* [Your goal]: Each entry that follows should be retyped exactly.

[[ Input for this task open ]]

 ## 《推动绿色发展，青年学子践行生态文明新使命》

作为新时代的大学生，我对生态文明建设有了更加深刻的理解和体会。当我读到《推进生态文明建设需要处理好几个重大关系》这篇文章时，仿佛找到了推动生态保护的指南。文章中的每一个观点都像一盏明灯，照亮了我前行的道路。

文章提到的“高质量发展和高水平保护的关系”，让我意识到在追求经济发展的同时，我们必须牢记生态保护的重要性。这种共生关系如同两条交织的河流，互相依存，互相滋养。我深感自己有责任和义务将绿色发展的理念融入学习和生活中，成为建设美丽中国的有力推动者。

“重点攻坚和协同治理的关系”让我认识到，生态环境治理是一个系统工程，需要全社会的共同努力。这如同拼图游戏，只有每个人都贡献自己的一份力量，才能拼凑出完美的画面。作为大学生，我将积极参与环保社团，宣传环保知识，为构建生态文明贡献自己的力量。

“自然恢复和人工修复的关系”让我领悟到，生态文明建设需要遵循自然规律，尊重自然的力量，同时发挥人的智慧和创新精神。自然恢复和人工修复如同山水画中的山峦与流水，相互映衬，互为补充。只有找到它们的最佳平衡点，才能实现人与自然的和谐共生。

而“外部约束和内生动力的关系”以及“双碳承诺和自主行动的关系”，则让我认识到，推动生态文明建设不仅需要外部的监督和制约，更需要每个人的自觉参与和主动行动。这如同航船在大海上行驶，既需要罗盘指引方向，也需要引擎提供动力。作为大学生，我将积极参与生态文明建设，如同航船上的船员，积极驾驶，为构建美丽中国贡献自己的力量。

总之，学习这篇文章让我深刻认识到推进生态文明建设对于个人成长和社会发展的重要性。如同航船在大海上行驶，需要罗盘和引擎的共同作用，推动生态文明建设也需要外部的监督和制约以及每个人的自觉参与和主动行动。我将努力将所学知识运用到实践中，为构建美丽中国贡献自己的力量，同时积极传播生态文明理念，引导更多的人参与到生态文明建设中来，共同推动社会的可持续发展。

[[ Input for this task closed ]]

* [Answer to the problem]:
 ## 《推动绿色发展，青年学子践行生态文明新使命》

作为新时代的大学生，我对生态文明建设有了更加深刻的理解和体会。当我读到《推进生态文明建设需要处理好几个重大关系》这篇文章时，仿佛找到了推动生态保护的指南。文章中的每一个观点都像一盏明灯，照亮了我前行的道路。

文章提到的“高质量发展和高水平保护的关系”，让我意识到在追求经济发展的同时，我们必须牢记生态保护的重要性。这种共生关系如同两条交织的河流，互相依存，互相滋养。我深感自己有责任和义务将绿色发展的理念融入学习和生活中，成为建设美丽中国的有力推动者。

“重点攻坚和协同治理的关系”让我认识到，生态环境治理是一个系统工程，需要全社会的共同努力。这如同拼图游戏，只有每个人都贡献自己的一份力量，才能拼凑出完美的画面。作为大学生，我将积极参与环保社团，宣传环保知识，为构建生态文明贡献自己的力量。

“自然恢复和人工修复的关系”让我领悟到，生态文明建设需要遵循自然规律，尊重自然的力量，同时发挥人的智慧和创新精神。自然恢复和人工修复如同山水画中的山峦与流水，相互映衬，互为补充。只有找到它们的最佳平衡点，才能实现人与自然的和谐共生。

而“外部约束和内生动力的关系”以及“双碳承诺和自主行动的关系”，则让我认识到，推动生态文明建设不仅需要外部的监督和制约，更需要每个人的自觉参与和主动行动。这如同航船在大海上行驶，既需要罗盘指引方向，也需要引擎提供动力。作为大学生，我将积极参与生态文明建设，如同航船上的船员，积极驾驶，为构建美丽中国贡献自己的力量。

总之，学习这篇文章让我深刻认识到推进生态文明建设对于个人成长和社会发展的重要性。如同航船在大海上行驶，需要罗盘和引擎的共同作用，推动生态文明建设也需要外部的监督和制约以及每个人的自觉参与和主动行动。我将努力将所学知识运用到实践中，为构建美丽中国贡献自己的力量，同时积极传播生态文明理念，引导更多的人参与到生态文明建设中来，共同推动社会的可持续发展。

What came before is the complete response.